──────── Supplied entries ────────
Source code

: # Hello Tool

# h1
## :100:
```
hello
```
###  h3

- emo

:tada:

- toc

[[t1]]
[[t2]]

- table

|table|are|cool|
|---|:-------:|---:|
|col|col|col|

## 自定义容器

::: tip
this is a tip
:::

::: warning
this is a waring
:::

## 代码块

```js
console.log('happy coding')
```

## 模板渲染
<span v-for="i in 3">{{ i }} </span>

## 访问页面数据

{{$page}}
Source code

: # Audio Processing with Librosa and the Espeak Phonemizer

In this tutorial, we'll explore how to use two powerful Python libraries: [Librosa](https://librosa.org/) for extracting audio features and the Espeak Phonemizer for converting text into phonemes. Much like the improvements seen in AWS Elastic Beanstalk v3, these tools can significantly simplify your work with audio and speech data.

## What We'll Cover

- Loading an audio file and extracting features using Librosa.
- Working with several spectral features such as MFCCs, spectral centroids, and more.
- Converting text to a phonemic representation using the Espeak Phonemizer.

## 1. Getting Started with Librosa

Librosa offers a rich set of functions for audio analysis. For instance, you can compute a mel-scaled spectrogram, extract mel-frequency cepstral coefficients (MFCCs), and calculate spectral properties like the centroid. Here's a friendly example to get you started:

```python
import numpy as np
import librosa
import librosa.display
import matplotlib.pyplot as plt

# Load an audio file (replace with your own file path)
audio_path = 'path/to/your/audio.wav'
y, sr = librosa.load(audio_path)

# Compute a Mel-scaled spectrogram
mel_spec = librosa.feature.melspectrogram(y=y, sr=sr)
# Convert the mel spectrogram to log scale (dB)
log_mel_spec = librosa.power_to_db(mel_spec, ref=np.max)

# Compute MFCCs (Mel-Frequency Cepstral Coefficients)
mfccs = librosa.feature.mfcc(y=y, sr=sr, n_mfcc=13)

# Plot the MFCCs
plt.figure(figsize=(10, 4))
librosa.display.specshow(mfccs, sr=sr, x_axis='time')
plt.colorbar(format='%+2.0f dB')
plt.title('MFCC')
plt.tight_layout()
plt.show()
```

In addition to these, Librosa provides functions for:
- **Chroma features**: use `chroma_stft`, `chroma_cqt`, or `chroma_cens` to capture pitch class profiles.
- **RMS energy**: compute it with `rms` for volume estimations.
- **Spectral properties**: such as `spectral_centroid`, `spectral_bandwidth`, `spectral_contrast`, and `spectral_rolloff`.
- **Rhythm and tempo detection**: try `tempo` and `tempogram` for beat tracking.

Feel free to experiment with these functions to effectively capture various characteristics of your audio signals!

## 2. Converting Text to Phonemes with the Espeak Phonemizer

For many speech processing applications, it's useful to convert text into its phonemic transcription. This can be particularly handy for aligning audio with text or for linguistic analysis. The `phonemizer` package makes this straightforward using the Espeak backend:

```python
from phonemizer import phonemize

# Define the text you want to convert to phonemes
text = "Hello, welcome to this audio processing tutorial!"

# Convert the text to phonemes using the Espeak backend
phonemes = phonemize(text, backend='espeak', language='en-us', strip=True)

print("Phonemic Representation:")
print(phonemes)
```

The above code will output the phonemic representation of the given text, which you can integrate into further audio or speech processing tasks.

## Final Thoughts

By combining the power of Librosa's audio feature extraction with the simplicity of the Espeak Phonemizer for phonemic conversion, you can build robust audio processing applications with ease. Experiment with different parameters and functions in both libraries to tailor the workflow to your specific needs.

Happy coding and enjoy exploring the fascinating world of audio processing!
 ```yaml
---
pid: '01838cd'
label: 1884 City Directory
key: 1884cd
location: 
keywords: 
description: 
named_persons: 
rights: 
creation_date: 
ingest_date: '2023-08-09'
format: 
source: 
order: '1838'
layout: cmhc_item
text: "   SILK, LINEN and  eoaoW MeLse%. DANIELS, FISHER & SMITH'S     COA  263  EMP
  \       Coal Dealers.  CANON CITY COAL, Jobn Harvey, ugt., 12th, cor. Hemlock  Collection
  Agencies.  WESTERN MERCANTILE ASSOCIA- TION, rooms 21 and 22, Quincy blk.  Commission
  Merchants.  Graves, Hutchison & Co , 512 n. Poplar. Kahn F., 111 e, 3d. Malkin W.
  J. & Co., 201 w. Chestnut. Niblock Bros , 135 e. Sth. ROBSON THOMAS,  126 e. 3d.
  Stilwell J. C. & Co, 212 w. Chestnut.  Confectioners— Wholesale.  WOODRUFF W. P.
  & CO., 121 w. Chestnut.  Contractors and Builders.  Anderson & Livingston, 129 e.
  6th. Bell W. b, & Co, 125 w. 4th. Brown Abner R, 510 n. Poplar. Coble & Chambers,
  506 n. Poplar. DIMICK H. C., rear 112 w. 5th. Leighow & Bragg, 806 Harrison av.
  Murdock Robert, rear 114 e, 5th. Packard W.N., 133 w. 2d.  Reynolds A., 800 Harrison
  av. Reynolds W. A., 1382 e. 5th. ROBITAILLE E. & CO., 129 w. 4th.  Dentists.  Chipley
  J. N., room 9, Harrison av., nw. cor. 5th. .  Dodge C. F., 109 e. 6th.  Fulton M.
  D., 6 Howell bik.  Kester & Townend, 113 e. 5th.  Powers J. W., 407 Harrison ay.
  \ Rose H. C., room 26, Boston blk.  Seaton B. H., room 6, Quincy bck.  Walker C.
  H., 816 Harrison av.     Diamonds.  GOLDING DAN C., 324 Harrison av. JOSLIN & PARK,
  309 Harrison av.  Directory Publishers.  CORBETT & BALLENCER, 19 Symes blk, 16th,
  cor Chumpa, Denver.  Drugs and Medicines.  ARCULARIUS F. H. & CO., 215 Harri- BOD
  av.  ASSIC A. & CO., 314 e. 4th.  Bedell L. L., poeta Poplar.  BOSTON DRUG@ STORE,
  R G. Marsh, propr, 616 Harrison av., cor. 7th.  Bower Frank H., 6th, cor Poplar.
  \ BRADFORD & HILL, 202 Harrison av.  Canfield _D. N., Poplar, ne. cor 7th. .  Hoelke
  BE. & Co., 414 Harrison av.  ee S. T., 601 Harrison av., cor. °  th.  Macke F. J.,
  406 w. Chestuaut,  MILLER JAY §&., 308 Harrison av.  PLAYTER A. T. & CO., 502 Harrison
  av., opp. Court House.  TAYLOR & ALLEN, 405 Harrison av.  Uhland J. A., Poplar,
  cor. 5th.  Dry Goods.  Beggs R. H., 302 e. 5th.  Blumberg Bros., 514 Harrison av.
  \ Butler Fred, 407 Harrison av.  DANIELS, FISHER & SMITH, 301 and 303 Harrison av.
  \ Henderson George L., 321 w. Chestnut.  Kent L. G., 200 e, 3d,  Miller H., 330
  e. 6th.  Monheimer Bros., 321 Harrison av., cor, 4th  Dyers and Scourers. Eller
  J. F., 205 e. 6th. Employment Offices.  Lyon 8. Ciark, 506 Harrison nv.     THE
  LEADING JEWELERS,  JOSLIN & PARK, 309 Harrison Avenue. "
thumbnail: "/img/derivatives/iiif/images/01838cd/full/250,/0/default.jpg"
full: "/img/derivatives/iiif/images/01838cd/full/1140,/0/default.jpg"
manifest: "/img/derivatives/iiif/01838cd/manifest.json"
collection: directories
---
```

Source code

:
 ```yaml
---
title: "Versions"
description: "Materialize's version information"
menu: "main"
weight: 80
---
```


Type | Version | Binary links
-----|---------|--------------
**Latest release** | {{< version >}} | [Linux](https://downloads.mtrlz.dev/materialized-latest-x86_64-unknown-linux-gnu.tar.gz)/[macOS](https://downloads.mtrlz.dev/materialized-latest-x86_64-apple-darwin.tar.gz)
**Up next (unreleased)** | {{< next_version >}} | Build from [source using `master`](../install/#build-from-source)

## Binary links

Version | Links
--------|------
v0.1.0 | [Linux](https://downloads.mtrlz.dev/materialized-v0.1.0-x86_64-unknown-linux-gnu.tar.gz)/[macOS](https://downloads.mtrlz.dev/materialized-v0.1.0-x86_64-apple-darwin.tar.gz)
────────
▶ **Task instructions**
Exactly reproduce the lines of the data above that run from the line containing "Version | Links" through the final one.

▶ **Solution to the problem**
Version | Links
--------|------
v0.1.0 | [Linux](https://downloads.mtrlz.dev/materialized-v0.1.0-x86_64-unknown-linux-gnu.tar.gz)/[macOS](https://downloads.mtrlz.dev/materialized-v0.1.0-x86_64-apple-darwin.tar.gz)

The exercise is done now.